En ce qui concerne la justice, les procès organisés par les koglweogo participent à la mise en scène d’une société idéalisée, fondée sur des références communautaires valorisées. Cette justice dite « populaire » ne vise pas uniquement la sanction des fautes, mais semble poursuivre une fonction de restauration de l’ordre au sein de la communauté. Dans ce processus, les groupes d’autodéfense mobilisent parfois des acteurs extérieurs – non pas pour les impliquer dans leur action, mais pour obtenir une forme de reconnaissance implicite qui contribue à légitimer leur rôle dans la régulation sociale.
Les Volontaires pour la défense de la patrie (VDP) comme solution ?
Le projet de loi portant institution du Volontaire pour la défense de la patrie (VDP) définit le volontaire comme « une personne de nationalité burkinabè, auxiliaire des forces de défense et de sécurité, servant de façon volontaire les intérêts sécuritaires de son village où de son secteur de résidence, en vertu d’un contrat signé entre le volontaire et l’État ». Par cette loi, l’État vient tenter d’encadrer les groupes d’autodéfense avec la création des volontaires pour la défense de la patrie (VDP) tout en poursuivant son objectif de lutte contre le terrorisme.
Ces derniers se positionnent comme une solution majeure aux groupes de défense comme les Dozos ou encore les Koglweogo, car à travers un cadre juridique légal et une volonté de rationalisation et de contrôle, l’État pourrait canaliser la volonté locale de sécurité dans un cadre plus respectueux des droits humains. L’idée étant alors ici d’institutionnaliser et contrôler la sécurité communautaire. Cependant, il convient de mentionner que les résultats de ce groupe de VDP s’avèrent à contre sens des attentes initiales. En effet, la multiplication des groupes communautaires, en plus de la création des VDP, engendre l’exacerbation des tensions dites “communautaires”.
Les attaques à l’endroit des communautés stigmatisées se multiplient et même, on note un communautarisme au niveau des VDP. C’est d’ailleurs en ce sens qu’expliquait l’ancien Premier ministre Albert Ouédraogo en août 2022 que : « La composition de ces groupes [VDP] doit refléter la diversité communautaire au niveau de la commune.
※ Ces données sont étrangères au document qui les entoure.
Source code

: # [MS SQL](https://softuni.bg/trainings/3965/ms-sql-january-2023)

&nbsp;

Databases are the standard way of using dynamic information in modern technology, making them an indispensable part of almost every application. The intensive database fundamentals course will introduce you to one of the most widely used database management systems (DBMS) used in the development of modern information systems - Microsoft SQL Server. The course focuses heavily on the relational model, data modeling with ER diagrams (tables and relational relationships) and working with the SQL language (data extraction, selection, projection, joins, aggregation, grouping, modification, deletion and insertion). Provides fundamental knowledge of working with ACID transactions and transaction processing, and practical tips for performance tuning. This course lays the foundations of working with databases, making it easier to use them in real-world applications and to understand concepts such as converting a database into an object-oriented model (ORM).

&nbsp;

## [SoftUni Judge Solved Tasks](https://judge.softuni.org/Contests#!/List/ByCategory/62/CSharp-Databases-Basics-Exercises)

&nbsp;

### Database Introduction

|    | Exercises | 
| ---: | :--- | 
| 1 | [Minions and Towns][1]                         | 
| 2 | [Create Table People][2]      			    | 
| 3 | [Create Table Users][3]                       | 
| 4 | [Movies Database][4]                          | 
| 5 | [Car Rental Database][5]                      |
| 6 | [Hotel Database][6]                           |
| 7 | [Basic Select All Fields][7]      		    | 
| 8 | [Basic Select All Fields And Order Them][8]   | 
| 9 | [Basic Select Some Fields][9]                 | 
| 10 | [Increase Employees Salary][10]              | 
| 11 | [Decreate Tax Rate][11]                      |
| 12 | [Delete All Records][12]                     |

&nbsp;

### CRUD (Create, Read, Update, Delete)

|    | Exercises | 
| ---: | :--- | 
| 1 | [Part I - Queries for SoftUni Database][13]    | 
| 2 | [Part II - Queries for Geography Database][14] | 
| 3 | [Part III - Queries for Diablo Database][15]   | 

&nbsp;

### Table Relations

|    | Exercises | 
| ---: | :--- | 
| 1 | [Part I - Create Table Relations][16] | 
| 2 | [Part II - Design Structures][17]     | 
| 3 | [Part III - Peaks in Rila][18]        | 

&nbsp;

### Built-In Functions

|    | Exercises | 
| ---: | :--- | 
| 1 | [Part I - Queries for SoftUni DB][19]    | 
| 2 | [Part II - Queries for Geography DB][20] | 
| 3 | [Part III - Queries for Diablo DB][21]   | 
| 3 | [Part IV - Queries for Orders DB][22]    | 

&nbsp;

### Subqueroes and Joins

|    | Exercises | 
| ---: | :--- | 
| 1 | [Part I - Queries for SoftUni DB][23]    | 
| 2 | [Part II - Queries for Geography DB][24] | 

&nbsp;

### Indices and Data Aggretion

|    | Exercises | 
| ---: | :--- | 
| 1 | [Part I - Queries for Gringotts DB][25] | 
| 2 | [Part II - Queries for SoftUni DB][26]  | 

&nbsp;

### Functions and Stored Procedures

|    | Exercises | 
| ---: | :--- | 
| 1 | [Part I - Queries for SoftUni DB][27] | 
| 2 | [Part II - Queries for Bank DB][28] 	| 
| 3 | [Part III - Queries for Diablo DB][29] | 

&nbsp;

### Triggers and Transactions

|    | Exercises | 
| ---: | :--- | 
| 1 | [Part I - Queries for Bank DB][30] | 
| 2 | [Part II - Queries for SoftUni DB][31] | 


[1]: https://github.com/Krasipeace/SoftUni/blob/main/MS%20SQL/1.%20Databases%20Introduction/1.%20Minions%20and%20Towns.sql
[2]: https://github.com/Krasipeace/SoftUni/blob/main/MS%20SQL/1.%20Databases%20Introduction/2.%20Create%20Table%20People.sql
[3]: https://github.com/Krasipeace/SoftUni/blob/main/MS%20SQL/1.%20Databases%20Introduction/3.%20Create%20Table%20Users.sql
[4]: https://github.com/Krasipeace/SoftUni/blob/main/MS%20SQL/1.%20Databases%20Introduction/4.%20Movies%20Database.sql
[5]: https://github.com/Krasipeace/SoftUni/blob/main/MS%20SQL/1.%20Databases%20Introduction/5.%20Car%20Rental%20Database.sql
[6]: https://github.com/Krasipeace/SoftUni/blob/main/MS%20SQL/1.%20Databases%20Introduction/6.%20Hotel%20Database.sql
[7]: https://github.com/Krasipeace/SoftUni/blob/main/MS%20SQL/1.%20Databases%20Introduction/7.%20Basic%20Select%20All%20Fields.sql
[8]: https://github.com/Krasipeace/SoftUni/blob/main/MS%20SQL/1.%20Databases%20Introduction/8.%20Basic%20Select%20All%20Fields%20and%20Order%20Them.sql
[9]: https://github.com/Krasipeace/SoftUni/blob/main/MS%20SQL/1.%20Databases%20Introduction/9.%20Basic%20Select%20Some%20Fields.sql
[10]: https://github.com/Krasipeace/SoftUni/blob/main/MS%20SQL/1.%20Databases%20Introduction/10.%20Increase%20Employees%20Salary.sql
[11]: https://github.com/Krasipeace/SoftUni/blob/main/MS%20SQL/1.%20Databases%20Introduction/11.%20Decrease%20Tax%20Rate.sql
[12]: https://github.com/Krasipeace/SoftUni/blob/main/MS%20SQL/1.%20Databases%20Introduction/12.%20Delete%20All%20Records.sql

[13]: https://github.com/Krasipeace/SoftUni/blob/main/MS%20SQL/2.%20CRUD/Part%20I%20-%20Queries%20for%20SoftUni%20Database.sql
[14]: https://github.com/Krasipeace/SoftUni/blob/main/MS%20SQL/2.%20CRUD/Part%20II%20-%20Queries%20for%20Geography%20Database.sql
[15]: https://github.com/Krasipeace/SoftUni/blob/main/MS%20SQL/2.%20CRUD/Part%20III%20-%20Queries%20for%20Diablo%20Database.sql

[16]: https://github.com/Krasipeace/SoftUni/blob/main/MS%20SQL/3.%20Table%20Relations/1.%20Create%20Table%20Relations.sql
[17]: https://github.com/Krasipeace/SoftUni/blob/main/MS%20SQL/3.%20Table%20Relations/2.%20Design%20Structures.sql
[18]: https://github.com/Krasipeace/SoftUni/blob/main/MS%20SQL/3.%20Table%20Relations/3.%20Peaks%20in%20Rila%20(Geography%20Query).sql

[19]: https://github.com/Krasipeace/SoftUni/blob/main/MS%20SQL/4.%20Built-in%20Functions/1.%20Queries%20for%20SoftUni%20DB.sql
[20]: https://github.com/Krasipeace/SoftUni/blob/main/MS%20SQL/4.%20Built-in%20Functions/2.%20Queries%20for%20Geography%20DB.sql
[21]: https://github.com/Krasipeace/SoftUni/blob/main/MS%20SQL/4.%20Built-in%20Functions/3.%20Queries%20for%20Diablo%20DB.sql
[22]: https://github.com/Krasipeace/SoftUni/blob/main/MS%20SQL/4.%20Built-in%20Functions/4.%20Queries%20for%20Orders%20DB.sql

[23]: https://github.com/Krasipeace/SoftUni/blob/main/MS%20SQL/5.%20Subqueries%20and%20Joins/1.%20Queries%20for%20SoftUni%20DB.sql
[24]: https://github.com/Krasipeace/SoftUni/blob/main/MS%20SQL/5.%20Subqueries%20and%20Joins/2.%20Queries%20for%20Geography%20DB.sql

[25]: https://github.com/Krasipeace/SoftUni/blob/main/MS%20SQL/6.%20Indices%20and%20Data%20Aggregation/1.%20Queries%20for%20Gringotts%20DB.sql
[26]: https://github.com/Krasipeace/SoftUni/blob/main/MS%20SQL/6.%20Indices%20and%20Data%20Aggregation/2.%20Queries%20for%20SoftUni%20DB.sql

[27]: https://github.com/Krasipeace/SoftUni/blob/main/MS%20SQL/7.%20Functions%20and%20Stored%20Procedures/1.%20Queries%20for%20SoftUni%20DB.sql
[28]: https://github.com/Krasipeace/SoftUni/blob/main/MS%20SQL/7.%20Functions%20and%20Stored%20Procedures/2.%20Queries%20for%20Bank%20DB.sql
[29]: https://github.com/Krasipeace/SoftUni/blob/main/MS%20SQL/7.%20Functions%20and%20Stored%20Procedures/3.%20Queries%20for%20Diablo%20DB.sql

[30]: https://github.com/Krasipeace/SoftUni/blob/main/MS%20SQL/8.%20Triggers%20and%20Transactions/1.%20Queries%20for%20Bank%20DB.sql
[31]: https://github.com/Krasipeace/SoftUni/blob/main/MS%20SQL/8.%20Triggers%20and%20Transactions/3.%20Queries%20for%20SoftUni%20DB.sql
Parce que nous avons constaté une sorte de communautarisme qui s’est développée au niveau des VDP. Et cela a aussi créé les effets pervers que nous connaissons. ».
Le communautarisme généré par la composition des VDP exacerbe les tensions intercommunautaires, en opposant certaines communautés à d’autres. Dans le contexte burkinabè, cela s’est notamment traduit par une stigmatisation croissante de la communauté Peule, souvent perçue – sur la base de clichés – comme une ennemie collective.
Des révélations sur les agissements des volontaires pour la défense de la patrie sont nombreuses, pour certains, ils agissent contrairement aux règles de leur enrôlement ce qui est pourtant prohibé, notamment selon le gouvernement du Burkina Faso, (2022, art. 15) : “l’interdiction au volontaire d’accomplir tout acte contraire aux lois, aux règlements, aux coutumes de la guerre ainsi qu’aux conventions internationales auxquelles le Burkina Faso est parti. Il lui est également défendu de poser des actes de police judiciaire ou d’effectuer des missions de maintien de l’ordre”.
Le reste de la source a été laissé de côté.